2.4 Try It Out: The Model Chains the Steps Itself#

With the tool list and implementations ready, run a request that needs multiple steps:

     you: List the current directory, find README, read it, and tell me what this project does
   model: I'll start with run_shell("ls")        <- first step it decides on its own
executor: ["minimal_agent.py", "README.md", ...]
   model: I see README.md, read_file("README.md")
executor: "# Minimal Agent\n\nA tiny..."
   model: end_turn — "This project is a minimal agent, with the feature ..."
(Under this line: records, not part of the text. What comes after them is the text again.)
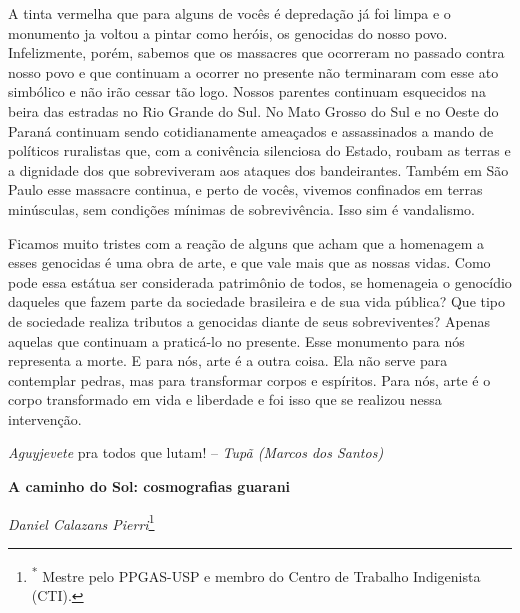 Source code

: A tinta vermelha que para alguns de vocês é depredação já foi limpa e o
monumento ja voltou a pintar como heróis, os genocidas do nosso povo.
Infelizmente, porém, sabemos que os massacres que ocorreram no passado
contra nosso povo e que continuam a ocorrer no presente não terminaram
com esse ato simbólico e não irão cessar tão logo. Nossos parentes
continuam esquecidos na beira das estradas no Rio Grande do Sul. No Mato
Grosso do Sul e no Oeste do Paraná continuam sendo cotidianamente
ameaçados e assassinados a mando de políticos ruralistas que, com a
conivência silenciosa do Estado, roubam as terras e a dignidade dos que
sobreviveram aos ataques dos bandeirantes. Também em São Paulo esse
massacre continua, e perto de vocês, vivemos confinados em terras
minúsculas, sem condições mínimas de sobrevivência. Isso sim é
vandalismo.

Ficamos muito tristes com a reação de alguns que acham que a homenagem a
esses genocidas é uma obra de arte, e que vale mais que as nossas vidas.
Como pode essa estátua ser considerada patrimônio de todos, se
homenageia o genocídio daqueles que fazem parte da sociedade brasileira
e de sua vida pública? Que tipo de sociedade realiza tributos a
genocidas diante de seus sobreviventes? Apenas aquelas que continuam a
praticá-lo no presente. Esse monumento para nós representa a morte. E
para nós, arte é a outra coisa. Ela não serve para contemplar pedras,
mas para transformar corpos e espíritos. Para nós, arte é o corpo
transformado em vida e liberdade e foi isso que se realizou nessa
intervenção.

\emph{Aguyjevete} pra todos que lutam! -- \emph{Tupã (Marcos dos
Santos)}

\textbf{A caminho do Sol: cosmografias guarani}

\emph{Daniel Calazans Pierri}\footnote{\textsuperscript{*} Mestre pelo
  PPGAS-USP e membro do Centro de Trabalho Indigenista (CTI).}


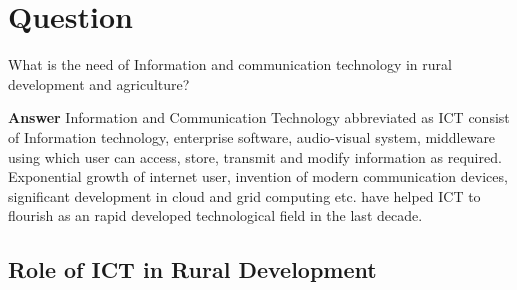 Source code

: \documentclass[11pt,largemargins]{homework}
\begin{document}
\maketitle

\section{Question}
  What is the need of Information and communication technology in rural development and agriculture?

 


\textbf{Answer}
Information and Communication Technology abbreviated as ICT consist of Information technology, enterprise software, audio-visual system, middleware using which user can access, store, transmit and modify information as required. Exponential growth of internet user, invention of modern communication devices, significant development in cloud and grid computing etc. have helped ICT to flourish as an rapid developed technological field in the last decade. \\

\subsection{Role of ICT in Rural Development}
\end{document}
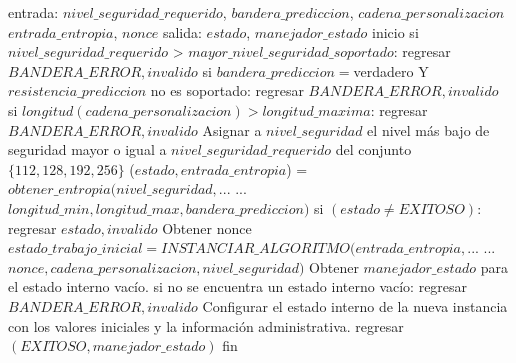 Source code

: \begin{description}
    \begin{pseudocodigo}[caption={DRBG, instanciación.}, label={drbg:1}]
      entrada:  $nivel\_seguridad\_requerido$, $bandera\_prediccion$, $cadena\_personalizacion$
                $entrada\_entropia$, $nonce$ 
      salida:   $estado$, $manejador\_estado$
      inicio
        si $nivel\_seguridad\_requerido$ > $mayor\_nivel\_seguridad\_soportado$:
          regresar $BANDERA\_ERROR, invalido$
        si $bandera\_prediccion = $verdadero Y $resistencia\_prediccion$ no es soportado:
          regresar $BANDERA\_ERROR, invalido$
        si $longitud(cadena\_personalizacion) > longitud\_maxima$:
          regresar $BANDERA\_ERROR, invalido$
        Asignar a $nivel\_seguridad$ el nivel más bajo de seguridad mayor o igual
          a $nivel\_seguridad\_requerido$ del conjunto $\{112, 128, 192, 256\}$
        ($estado, entrada\_entropia$) = $obtener\_entropia(nivel\_seguridad,$...
          ... $longitud\_min, longitud\_max, bandera\_prediccion)$
        si $(estado \neq EXITOSO)$:
          regresar $estado, invalido$ 
        Obtener nonce
        $estado\_trabajo\_inicial = INSTANCIAR\_ALGORITMO(entrada\_entropia,$...
          ... $nonce, cadena\_personalizacion, nivel\_seguridad)$
        Obtener $manejador\_estado$ para el estado interno vacío. 
        si no se encuentra un estado interno vacío:
          regresar $BANDERA\_ERROR, invalido$
        Configurar el estado interno de la nueva instancia con los valores iniciales
          y la información administrativa.
        regresar $(EXITOSO, manejador\_estado)$
      fin
    \end{pseudocodigo}
  

\end{description}

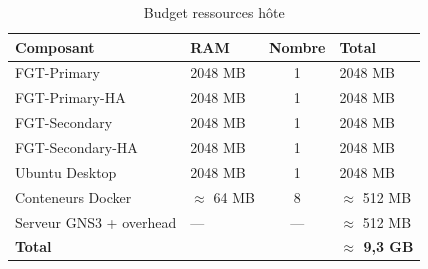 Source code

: \begin{table}[H]
\centering
\caption{Budget ressources hôte}
\label{tab:resource-budget}
\begin{tabularx}{\textwidth}{|l|l|c|X|}
\hline
\textbf{Composant} & \textbf{RAM} & \textbf{Nombre} & \textbf{Total} \\
\hline
FGT-Primary & 2048 MB & 1 & 2048 MB \\
FGT-Primary-HA & 2048 MB & 1 & 2048 MB \\
FGT-Secondary & 2048 MB & 1 & 2048 MB \\
FGT-Secondary-HA & 2048 MB & 1 & 2048 MB \\
Ubuntu Desktop & 2048 MB & 1 & 2048 MB \\
Conteneurs Docker & $\approx$ 64 MB & 8 & $\approx$ 512 MB \\
Serveur GNS3 + overhead & --- & --- & $\approx$ 512 MB \\
\hline
\textbf{Total} & & & \textbf{$\approx$ 9,3 GB} \\
\hline
\end{tabularx}
\end{table}
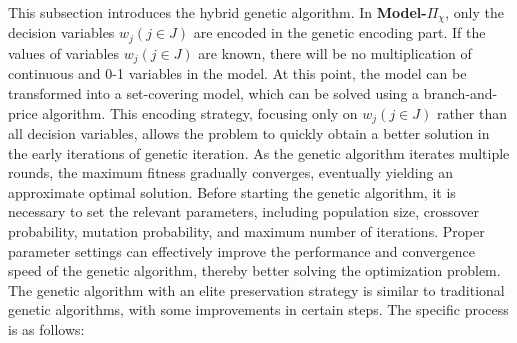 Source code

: \documentclass[]{article}
\theoremstyle{plain}%
\theoremstyle{definition}
\theoremstyle{remark}
\theoremstyle{plain}%
\begin{document}
    This subsection introduces the hybrid genetic algorithm. In \textbf{Model-}$\Pi_\chi$, only the decision variables $w_j(j\in J)$ are encoded in the genetic encoding part. If the values of variables $w_j(j\in J)$  are known, there will be no multiplication of continuous and 0-1 variables in the model. At this point, the model can be transformed into a set-covering model, which can be solved using a branch-and-price algorithm. This encoding strategy, focusing only on $w_j(j\in J)$ rather than all decision variables, allows the problem to quickly obtain a better solution in the early iterations of genetic iteration. As the genetic algorithm iterates multiple rounds, the maximum fitness gradually converges, eventually yielding an approximate optimal solution.
    Before starting the genetic algorithm, it is necessary to set the relevant parameters, including population size, crossover probability, mutation probability, and maximum number of iterations. Proper parameter settings can effectively improve the performance and convergence speed of the genetic algorithm, thereby better solving the optimization problem.
    The genetic algorithm with an elite preservation strategy is similar to traditional genetic algorithms, with some improvements in certain steps. The specific process is as follows:
\end{document}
All you wrote was three tool definitions + three Python functions. Chaining the steps is 100% the Model’s job — it reads description to know what each tool does and reads each round’s tool_result to decide the next step.


Recap#

By this point you should understand:

  • A Tool has two sides — a tool definition (JSON) for the Model to read, and a Python implementation for the Executor to run. They line up via the tool name / parameters.
  • description is the most critical field — the Model picks tools almost entirely based on this. Write it precisely and it will call the right tool at the right time.
  • The three-piece set covers most “doing things” capability — because run_shell itself covers a huge range (grep / find / git / curl / running tests…).
  • Three implementation principles — always return a string, return errors as data instead of raising, and add a timeout to anything that can block.
  • The Model chains the flow itself — you write the tool definitions + functions, and the Model uses description + tool_result to decide the next step. You don’t have to write flow control.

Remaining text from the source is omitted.